- Opening Delimiter -
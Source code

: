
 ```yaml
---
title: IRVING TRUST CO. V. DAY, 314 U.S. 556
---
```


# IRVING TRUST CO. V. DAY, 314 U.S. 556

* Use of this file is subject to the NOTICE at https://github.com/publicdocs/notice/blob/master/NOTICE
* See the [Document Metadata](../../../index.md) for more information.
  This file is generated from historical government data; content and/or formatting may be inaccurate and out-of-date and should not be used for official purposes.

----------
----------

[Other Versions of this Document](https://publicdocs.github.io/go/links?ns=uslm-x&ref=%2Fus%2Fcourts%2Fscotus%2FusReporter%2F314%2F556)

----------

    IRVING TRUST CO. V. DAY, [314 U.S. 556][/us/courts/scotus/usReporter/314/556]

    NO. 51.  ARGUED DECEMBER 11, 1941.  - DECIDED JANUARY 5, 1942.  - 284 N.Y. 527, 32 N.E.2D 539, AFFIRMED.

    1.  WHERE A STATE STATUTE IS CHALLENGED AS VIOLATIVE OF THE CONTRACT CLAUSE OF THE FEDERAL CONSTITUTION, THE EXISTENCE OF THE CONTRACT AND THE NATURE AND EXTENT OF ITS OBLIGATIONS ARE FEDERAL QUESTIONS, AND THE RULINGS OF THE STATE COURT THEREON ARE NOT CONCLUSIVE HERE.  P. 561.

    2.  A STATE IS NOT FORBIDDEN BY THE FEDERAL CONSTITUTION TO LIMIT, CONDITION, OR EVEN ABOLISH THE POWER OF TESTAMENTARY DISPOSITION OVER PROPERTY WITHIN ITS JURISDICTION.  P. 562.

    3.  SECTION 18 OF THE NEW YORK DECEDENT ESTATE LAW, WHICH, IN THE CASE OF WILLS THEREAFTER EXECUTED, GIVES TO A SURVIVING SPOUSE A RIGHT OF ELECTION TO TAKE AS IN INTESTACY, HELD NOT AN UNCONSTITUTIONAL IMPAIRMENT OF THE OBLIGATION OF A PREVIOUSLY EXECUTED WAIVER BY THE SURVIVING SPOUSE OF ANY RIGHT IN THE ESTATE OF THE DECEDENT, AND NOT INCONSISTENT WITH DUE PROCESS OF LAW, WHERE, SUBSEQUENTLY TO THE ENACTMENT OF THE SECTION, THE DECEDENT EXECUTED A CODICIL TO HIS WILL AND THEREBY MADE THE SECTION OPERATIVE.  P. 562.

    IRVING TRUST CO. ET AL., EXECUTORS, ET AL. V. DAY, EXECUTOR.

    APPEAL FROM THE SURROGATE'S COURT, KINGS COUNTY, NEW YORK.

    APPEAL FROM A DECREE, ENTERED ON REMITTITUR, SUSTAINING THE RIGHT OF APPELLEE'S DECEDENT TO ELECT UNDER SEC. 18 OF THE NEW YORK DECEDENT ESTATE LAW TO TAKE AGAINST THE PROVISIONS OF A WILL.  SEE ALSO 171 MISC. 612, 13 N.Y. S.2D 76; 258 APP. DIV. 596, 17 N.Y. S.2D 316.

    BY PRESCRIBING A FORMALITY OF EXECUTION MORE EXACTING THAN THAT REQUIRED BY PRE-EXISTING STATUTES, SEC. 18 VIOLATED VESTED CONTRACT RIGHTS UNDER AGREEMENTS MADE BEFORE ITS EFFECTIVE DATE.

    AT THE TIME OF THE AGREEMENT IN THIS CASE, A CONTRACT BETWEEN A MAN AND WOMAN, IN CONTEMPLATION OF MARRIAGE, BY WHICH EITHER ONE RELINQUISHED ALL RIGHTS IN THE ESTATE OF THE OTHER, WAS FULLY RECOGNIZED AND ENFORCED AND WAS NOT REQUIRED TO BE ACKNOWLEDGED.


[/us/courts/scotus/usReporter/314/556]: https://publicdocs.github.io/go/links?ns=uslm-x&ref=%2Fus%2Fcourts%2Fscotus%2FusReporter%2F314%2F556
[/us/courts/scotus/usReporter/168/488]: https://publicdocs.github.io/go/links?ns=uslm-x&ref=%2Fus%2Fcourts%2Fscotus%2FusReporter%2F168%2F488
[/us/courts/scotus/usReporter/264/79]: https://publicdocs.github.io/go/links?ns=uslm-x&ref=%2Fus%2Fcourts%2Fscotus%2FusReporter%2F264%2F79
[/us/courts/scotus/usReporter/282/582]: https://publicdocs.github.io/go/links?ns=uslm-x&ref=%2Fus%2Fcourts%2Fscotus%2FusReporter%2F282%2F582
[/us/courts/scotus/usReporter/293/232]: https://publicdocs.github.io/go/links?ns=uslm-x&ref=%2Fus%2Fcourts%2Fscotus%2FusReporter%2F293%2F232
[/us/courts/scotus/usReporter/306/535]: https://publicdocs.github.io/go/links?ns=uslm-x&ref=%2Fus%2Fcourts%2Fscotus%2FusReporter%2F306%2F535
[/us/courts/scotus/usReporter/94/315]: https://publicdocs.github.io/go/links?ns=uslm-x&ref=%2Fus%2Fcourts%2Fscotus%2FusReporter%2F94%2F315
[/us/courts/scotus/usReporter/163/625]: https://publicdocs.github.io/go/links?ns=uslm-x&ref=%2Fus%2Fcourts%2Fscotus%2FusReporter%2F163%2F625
- Closing Delimiter -
**YOUR GOAL**
Go through the material and copy every line in which the word "ESTATE" occurs.

**ANSWER FOR THE TASK**
    3.  SECTION 18 OF THE NEW YORK DECEDENT ESTATE LAW, WHICH, IN THE CASE OF WILLS THEREAFTER EXECUTED, GIVES TO A SURVIVING SPOUSE A RIGHT OF ELECTION TO TAKE AS IN INTESTACY, HELD NOT AN UNCONSTITUTIONAL IMPAIRMENT OF THE OBLIGATION OF A PREVIOUSLY EXECUTED WAIVER BY THE SURVIVING SPOUSE OF ANY RIGHT IN THE ESTATE OF THE DECEDENT, AND NOT INCONSISTENT WITH DUE PROCESS OF LAW, WHERE, SUBSEQUENTLY TO THE ENACTMENT OF THE SECTION, THE DECEDENT EXECUTED A CODICIL TO HIS WILL AND THEREBY MADE THE SECTION OPERATIVE.  P. 562.
    APPEAL FROM A DECREE, ENTERED ON REMITTITUR, SUSTAINING THE RIGHT OF APPELLEE'S DECEDENT TO ELECT UNDER SEC. 18 OF THE NEW YORK DECEDENT ESTATE LAW TO TAKE AGAINST THE PROVISIONS OF A WILL.  SEE ALSO 171 MISC. 612, 13 N.Y. S.2D 76; 258 APP. DIV. 596, 17 N.Y. S.2D 316.
    AT THE TIME OF THE AGREEMENT IN THIS CASE, A CONTRACT BETWEEN A MAN AND WOMAN, IN CONTEMPLATION OF MARRIAGE, BY WHICH EITHER ONE RELINQUISHED ALL RIGHTS IN THE ESTATE OF THE OTHER, WAS FULLY RECOGNIZED AND ENFORCED AND WAS NOT REQUIRED TO BE ACKNOWLEDGED.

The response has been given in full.